[EXERCISE] When a line of the entries contains the word "https", report that line.
[[ MATERIAL FOR THIS TASK, beginning ]]
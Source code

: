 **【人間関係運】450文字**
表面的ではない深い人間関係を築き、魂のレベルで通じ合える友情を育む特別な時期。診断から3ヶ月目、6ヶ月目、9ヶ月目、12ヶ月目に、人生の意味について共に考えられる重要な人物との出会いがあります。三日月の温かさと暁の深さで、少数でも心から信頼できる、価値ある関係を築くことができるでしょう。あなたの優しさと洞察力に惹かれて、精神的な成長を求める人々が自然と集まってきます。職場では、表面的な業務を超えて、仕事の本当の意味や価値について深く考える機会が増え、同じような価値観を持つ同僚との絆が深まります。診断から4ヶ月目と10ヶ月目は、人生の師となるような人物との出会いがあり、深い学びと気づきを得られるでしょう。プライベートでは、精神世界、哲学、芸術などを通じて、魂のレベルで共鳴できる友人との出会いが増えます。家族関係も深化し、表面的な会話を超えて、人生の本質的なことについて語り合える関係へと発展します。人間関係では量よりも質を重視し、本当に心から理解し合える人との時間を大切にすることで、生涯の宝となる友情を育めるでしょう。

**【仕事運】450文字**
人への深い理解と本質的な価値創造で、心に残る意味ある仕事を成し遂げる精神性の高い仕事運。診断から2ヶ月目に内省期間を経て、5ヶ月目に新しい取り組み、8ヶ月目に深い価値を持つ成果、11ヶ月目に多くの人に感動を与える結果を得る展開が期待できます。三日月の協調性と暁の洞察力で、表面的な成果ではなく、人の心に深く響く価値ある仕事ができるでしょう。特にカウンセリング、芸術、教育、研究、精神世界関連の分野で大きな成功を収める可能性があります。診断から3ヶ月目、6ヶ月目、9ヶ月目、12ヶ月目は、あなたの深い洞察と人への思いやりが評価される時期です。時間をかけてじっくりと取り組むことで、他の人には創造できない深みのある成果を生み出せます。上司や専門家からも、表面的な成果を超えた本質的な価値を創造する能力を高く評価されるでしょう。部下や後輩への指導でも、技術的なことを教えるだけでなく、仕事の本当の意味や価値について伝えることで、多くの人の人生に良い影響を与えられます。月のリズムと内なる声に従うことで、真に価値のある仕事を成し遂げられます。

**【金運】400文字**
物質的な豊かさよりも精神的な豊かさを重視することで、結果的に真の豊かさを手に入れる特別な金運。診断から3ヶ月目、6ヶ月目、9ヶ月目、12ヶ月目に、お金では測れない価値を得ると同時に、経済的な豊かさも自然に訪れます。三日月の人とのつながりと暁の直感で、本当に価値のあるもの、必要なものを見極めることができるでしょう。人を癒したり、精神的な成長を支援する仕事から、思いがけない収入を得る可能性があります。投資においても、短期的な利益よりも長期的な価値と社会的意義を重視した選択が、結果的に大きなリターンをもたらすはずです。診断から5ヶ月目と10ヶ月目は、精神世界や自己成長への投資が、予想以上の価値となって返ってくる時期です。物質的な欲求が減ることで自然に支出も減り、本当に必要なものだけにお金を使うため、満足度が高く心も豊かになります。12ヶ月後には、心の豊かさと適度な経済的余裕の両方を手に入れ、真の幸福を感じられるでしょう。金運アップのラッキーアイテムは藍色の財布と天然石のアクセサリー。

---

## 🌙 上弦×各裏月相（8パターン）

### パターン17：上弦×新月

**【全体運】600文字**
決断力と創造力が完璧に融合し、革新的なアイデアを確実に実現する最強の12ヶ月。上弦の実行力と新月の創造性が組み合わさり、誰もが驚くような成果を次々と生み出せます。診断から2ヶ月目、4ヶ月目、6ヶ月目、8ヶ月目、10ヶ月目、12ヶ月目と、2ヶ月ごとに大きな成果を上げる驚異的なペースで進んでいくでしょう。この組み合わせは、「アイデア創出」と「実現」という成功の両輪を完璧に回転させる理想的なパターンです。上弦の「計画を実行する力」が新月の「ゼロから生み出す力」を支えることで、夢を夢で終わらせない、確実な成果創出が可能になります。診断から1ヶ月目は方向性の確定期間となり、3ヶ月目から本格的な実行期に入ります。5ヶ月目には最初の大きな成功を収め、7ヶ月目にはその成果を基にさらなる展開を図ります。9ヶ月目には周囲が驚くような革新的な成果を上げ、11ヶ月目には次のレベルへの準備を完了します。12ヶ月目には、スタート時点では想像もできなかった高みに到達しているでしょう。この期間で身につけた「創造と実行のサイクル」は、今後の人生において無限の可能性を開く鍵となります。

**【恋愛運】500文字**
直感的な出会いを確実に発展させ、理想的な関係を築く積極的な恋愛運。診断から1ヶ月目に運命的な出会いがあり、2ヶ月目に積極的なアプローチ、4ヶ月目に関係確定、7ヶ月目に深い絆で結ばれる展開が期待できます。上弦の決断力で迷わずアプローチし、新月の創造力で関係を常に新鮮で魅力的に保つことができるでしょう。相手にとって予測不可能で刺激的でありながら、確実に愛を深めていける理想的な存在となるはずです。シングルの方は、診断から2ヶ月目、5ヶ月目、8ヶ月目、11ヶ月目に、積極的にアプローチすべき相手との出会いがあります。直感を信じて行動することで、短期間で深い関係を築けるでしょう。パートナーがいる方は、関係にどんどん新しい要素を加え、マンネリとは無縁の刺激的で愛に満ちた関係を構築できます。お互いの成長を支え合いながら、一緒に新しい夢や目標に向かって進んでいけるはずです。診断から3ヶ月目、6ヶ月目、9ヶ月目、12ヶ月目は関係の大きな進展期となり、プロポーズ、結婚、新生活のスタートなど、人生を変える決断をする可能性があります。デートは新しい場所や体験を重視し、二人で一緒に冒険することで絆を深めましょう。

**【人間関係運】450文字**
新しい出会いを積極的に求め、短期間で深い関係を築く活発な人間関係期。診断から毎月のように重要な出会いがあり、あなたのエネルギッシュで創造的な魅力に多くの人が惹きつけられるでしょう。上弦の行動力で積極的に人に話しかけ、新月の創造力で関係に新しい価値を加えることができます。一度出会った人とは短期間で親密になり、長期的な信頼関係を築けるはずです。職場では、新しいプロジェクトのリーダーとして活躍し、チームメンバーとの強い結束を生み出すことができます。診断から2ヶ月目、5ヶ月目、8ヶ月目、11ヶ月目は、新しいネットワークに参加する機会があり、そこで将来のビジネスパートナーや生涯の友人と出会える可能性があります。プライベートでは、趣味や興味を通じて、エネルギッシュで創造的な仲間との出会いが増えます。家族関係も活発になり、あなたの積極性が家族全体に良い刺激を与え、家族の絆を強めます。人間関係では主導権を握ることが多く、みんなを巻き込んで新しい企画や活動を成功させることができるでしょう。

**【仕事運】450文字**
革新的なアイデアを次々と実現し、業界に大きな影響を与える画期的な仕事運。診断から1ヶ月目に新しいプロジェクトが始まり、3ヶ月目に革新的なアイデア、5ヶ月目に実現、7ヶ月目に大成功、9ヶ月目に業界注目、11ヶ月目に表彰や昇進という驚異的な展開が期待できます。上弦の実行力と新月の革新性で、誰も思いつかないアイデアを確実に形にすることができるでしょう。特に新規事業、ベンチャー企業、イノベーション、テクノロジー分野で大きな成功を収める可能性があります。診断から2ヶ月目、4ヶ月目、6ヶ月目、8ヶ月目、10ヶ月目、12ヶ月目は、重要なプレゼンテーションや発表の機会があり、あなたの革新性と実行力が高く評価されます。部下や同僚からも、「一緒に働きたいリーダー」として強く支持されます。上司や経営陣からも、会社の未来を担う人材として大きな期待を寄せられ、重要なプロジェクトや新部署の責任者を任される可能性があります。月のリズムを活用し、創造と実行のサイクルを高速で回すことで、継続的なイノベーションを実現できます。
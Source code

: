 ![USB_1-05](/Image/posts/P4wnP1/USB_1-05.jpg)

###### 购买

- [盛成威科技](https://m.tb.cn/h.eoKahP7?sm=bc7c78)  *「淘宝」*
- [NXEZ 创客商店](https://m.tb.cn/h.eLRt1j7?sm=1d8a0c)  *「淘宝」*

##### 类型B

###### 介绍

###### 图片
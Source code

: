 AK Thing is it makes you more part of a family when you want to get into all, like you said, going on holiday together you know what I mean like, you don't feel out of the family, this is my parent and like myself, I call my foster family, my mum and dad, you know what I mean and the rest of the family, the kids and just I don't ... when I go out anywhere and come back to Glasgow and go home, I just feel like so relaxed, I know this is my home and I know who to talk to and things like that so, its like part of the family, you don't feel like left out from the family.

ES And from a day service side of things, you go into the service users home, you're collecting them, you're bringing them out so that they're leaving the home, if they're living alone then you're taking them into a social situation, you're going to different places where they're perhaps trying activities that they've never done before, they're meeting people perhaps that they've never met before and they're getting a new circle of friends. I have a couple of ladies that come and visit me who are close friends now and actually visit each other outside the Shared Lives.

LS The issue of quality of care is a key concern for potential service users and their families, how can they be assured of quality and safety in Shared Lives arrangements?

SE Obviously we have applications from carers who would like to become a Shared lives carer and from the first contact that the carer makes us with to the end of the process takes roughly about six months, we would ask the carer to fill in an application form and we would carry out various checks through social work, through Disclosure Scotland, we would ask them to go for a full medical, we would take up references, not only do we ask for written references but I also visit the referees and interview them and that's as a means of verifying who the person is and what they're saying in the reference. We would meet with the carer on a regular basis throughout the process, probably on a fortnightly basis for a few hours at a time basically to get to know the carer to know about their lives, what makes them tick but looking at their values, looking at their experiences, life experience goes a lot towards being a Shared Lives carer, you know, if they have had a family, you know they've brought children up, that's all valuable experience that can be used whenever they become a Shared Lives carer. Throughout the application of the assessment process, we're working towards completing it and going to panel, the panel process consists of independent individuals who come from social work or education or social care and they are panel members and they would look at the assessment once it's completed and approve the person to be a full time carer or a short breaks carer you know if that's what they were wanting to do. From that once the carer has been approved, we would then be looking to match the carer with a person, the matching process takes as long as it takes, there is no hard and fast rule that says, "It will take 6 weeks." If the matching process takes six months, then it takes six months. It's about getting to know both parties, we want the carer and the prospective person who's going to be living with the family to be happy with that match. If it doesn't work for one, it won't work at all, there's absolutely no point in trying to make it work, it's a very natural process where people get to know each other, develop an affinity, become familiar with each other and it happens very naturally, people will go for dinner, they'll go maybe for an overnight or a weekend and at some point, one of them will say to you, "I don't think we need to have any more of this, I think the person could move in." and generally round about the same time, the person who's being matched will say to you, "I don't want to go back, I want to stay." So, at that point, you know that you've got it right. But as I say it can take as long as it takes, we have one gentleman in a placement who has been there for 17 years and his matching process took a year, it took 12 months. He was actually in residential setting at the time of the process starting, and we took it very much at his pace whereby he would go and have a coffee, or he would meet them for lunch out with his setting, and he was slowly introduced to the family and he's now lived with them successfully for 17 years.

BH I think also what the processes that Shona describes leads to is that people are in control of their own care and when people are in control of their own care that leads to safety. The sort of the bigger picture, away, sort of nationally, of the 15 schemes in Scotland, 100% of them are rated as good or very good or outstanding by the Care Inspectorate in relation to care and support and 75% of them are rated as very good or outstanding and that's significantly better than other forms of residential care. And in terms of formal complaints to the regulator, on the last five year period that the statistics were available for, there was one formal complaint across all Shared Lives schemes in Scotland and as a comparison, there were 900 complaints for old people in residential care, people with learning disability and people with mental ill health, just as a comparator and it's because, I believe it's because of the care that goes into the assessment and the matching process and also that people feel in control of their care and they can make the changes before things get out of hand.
[[ MATERIAL FOR THIS TASK, end ]]
[OUTPUT FOR THIS TASK]
- [盛成威科技](https://m.tb.cn/h.eoKahP7?sm=bc7c78)  *「淘宝」*
- [NXEZ 创客商店](https://m.tb.cn/h.eLRt1j7?sm=1d8a0c)  *「淘宝」*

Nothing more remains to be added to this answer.